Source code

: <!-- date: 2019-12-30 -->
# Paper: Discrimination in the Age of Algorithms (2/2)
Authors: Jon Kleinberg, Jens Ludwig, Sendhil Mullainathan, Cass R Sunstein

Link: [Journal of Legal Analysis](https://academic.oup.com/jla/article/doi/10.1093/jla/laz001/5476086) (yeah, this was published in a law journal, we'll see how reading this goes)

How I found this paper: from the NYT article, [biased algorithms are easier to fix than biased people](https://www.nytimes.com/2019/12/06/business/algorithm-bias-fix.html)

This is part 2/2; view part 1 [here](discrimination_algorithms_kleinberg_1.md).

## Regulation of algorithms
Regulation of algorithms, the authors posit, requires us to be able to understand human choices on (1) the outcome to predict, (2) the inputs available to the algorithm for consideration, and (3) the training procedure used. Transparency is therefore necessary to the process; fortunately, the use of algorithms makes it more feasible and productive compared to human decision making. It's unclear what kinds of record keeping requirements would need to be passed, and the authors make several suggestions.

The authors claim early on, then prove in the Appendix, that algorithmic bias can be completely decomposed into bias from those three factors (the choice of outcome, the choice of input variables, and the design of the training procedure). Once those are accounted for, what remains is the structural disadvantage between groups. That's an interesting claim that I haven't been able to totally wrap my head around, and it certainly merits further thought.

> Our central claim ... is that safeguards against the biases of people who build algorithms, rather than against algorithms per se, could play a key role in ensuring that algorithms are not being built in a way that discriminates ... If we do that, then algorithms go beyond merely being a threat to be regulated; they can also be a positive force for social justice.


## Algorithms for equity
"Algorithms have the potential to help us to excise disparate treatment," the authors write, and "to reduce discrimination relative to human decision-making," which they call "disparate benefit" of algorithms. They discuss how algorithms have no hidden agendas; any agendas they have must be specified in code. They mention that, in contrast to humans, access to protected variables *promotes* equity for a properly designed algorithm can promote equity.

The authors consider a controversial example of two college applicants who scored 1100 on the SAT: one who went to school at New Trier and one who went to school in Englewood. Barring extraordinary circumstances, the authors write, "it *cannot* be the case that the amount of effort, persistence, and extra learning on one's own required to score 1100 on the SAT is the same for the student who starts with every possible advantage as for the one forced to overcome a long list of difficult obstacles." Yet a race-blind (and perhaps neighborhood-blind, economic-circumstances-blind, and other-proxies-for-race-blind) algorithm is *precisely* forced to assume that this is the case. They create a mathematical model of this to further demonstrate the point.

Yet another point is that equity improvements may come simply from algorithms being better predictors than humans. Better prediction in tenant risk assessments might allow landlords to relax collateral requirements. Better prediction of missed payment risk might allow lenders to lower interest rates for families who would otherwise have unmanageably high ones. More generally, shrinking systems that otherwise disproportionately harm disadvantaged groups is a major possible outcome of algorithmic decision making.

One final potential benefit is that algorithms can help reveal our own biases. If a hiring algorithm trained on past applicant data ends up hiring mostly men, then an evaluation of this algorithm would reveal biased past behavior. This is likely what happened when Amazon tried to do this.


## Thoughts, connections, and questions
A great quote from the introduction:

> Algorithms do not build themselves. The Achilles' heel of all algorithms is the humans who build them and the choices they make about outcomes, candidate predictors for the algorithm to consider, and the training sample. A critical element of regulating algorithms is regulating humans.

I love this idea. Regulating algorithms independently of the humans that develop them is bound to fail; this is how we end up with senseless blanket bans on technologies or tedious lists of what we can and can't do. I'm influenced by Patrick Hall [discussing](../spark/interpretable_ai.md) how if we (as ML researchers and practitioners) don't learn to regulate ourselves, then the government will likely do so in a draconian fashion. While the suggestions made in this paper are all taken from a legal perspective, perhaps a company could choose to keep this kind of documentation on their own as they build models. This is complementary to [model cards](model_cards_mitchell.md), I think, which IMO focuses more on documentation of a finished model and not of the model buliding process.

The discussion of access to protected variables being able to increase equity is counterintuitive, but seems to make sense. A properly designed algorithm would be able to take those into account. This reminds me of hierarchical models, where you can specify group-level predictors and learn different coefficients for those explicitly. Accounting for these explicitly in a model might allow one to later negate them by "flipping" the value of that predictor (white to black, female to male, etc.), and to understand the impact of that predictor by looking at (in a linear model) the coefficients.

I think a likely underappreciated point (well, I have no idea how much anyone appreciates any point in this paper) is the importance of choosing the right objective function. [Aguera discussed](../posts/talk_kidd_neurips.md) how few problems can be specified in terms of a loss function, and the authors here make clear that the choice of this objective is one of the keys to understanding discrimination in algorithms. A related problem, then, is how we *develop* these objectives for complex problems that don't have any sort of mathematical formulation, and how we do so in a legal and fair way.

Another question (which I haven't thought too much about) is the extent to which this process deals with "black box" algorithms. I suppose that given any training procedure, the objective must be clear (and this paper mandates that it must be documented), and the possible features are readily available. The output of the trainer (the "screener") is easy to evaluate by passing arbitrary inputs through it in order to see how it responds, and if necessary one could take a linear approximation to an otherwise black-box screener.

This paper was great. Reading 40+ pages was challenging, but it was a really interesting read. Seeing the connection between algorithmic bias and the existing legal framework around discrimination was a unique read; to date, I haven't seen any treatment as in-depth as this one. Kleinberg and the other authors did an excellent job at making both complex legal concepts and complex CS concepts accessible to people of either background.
..............................
If a line comes after the one with "How I found", leave it out; reproduce exactly every line of the material from the first up to and including that one.

Result of the exercise:
Source code

: <!-- date: 2019-12-30 -->
# Paper: Discrimination in the Age of Algorithms (2/2)
Authors: Jon Kleinberg, Jens Ludwig, Sendhil Mullainathan, Cass R Sunstein

Link: [Journal of Legal Analysis](https://academic.oup.com/jla/article/doi/10.1093/jla/laz001/5476086) (yeah, this was published in a law journal, we'll see how reading this goes)

How I found this paper: from the NYT article, [biased algorithms are easier to fix than biased people](https://www.nytimes.com/2019/12/06/business/algorithm-bias-fix.html)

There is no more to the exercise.